Work through the records below and tally every line containing "https". Reply with the total alone.

________________

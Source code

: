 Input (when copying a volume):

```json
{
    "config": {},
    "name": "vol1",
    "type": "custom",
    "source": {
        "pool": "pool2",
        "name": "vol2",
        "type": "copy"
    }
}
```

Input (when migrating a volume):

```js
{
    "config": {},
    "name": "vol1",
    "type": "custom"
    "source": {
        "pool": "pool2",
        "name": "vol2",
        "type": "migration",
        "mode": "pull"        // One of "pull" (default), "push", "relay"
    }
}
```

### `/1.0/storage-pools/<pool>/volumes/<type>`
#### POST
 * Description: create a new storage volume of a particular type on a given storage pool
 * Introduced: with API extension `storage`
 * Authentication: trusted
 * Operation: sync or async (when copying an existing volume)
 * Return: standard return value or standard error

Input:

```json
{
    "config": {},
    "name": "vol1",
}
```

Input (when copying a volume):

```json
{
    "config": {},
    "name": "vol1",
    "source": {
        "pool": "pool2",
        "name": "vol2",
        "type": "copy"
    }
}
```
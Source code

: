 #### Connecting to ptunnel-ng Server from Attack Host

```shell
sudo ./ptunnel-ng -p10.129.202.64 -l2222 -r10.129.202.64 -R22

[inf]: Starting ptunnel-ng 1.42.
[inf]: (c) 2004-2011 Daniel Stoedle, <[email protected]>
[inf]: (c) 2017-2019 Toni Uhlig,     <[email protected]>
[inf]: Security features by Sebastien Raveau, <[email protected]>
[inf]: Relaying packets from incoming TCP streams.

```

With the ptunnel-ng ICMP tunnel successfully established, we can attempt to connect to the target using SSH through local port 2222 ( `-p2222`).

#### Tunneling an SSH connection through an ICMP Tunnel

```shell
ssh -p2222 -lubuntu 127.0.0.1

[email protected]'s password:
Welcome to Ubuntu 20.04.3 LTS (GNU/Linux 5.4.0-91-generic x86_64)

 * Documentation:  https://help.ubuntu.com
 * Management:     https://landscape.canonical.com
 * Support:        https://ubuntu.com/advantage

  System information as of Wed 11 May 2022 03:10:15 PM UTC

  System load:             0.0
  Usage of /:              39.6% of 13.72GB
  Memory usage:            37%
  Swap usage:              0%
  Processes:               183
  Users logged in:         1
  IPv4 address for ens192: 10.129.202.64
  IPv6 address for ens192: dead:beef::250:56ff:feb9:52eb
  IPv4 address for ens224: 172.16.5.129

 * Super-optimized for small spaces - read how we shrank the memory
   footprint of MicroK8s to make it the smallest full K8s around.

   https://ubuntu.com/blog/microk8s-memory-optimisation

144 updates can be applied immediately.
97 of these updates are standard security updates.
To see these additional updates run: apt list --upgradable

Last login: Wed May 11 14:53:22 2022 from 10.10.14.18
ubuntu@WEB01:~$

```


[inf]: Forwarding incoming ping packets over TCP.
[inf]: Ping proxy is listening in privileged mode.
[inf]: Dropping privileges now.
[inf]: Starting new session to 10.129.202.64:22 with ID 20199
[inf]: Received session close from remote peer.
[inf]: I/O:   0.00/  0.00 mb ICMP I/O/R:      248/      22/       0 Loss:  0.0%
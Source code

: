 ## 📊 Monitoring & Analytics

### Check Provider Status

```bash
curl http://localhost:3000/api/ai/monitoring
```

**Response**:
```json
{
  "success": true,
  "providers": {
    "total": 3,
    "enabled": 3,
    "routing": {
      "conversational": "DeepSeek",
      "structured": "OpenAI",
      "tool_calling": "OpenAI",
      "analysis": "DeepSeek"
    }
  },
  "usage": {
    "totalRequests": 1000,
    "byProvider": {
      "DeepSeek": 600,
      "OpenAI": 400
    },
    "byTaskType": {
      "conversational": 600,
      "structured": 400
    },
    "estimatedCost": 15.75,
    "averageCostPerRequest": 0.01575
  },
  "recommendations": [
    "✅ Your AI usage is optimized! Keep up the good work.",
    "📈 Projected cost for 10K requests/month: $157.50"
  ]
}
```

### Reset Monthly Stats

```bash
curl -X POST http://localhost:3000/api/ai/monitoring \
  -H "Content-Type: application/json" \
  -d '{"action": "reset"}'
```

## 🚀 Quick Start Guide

________________

> RESPONSE TO THE TASK
4